In these difficult times, these stiff winds, the sugarcane industry is in overdrive to improve, and one of its initiatives is its program to improve harvesting practices. 7News said they were told by the organizers of the program, which started six months ago, that it is about maximizing “the quality of the cane being delivered to the mill by ensuring that the crop is at its peak maturity and purity” when it is harvested. The program is called “Sweet Sampling for Sweet Returns”, and it is being “led by BSI/ASR, and the Sugar Cane Production Committee, with funding from the American chocolate company, Hershey, through its “Learn to Grow Program.”

Farmers who are in the pilot program have their fields tested, and the crop is color-coded so that the reapers know which fields to cut. If the field has a red tag, the reapers know that it is not ready; a yellow tag means that it will be ready in two weeks; and a green tag means that the cane cutters, or mechanical harvester, can get to work.
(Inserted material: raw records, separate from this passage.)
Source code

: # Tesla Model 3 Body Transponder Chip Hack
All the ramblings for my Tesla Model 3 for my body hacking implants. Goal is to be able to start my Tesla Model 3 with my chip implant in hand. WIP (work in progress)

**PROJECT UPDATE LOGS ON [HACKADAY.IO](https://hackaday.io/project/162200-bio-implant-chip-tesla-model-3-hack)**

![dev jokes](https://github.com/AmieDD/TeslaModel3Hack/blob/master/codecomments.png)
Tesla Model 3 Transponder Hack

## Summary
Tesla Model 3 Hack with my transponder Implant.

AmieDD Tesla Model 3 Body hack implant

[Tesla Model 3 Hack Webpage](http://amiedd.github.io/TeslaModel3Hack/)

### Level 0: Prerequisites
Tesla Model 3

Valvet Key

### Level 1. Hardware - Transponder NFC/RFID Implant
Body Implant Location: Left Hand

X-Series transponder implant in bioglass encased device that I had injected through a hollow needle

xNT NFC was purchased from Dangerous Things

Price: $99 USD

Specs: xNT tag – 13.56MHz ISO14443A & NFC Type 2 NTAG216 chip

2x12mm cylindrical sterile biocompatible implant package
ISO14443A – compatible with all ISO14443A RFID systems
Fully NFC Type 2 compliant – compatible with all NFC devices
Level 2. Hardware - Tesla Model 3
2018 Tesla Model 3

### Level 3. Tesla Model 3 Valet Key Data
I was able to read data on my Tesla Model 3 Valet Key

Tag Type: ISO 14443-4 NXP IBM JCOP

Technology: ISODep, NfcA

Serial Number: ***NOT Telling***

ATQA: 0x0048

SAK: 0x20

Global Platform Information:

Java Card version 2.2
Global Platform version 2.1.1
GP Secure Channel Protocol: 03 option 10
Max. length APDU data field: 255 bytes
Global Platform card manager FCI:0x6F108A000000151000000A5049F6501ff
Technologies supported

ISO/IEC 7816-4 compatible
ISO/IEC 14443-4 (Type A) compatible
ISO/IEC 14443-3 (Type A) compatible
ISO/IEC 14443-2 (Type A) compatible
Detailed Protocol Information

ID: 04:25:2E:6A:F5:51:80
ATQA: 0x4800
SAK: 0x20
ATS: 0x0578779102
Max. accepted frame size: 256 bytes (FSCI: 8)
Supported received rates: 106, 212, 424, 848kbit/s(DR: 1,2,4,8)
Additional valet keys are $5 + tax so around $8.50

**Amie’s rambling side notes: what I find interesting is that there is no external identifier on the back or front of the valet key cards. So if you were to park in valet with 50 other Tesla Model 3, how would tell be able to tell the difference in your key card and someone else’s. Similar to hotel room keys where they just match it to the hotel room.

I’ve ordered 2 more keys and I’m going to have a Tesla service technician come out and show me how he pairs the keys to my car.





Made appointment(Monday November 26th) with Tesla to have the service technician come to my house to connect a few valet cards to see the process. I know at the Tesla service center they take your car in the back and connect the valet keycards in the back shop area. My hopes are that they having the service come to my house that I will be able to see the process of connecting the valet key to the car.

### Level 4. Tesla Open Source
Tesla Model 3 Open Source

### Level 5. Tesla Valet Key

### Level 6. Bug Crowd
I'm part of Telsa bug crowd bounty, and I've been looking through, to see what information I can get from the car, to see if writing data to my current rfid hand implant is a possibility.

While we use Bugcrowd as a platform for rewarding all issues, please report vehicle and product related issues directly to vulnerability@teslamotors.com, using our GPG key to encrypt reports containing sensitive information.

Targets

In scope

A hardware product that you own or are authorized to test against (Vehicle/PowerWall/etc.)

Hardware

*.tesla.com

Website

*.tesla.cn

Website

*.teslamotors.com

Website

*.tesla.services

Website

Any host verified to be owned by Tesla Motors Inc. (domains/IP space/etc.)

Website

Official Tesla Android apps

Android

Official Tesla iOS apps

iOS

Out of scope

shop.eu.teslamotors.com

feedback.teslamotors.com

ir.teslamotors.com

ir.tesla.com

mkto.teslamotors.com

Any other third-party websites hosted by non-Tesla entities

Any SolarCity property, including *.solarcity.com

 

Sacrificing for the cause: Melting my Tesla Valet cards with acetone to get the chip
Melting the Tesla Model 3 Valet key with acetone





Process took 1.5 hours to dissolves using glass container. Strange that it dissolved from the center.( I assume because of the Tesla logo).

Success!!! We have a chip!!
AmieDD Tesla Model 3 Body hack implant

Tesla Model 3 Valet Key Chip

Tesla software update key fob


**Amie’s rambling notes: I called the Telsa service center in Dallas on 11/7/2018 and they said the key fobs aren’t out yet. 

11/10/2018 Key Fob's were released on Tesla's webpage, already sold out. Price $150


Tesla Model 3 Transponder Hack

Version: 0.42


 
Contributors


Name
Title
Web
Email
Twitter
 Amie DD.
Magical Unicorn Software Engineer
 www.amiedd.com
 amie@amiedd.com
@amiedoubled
BSI Cane Relations Officer, Regel Cal, told 7News that the “cane sampling program is tied to another initiative between BSI and the Sugar Cane Production Committee” —  that being “the extensive mapping of all the cane fields in the north under the Sugar Industry Management Information System, SIMIS.”  The SIMIS allows “field officers to be able to choose 5 to 10-acre plots on the cane fields to test. It is carefully monitored with GPS equipment.”

Adrian Zetina, the Research & Development Chief at BSI, told 7News that they test the brix, “which is the total dissolved solids” in the juice of the cane. Zetina said that sugar “is the majority component of the brix”, but “it also includes salts, proteins and any other of these solids that we have in the juice. POL is exclusively the sucrose that is in the juice. So using these 2 parameters you have POL and you divide by brix and that will give us the purity. As a standard, the industry will accept 81% purity. The cane needs to be at 81%. If it falls below that then it cannot be accepted at the mill.”

It is all about the optimum moment to harvest the cane and take it to the mill. The ripeness, maturity of sugarcane cannot be determined accurately by experience, so farmers will not need much convincing to join the program. That’s exactly what Jose Luis Cowo, a cañero, told 7News: “Depending on the length of the month, regularly about 12 months, we thought it was at a good maturity. But now using the test we could determine much better accuracy,” he said.  Harvesting at the optimum time means more sucrose content, which means more money in the pockets of our hardworking farmers.

The Sweet Sampling for Sweet Returns program is but one of the initiatives of the industry to improve the industry during these tough times. 7News’  Ortiz reported that BSI/ASR is at this time considering an investment of 22 million dollars for the purpose of producing “direct consumption sugars”, which fetch up to “42% more than raw sugar.”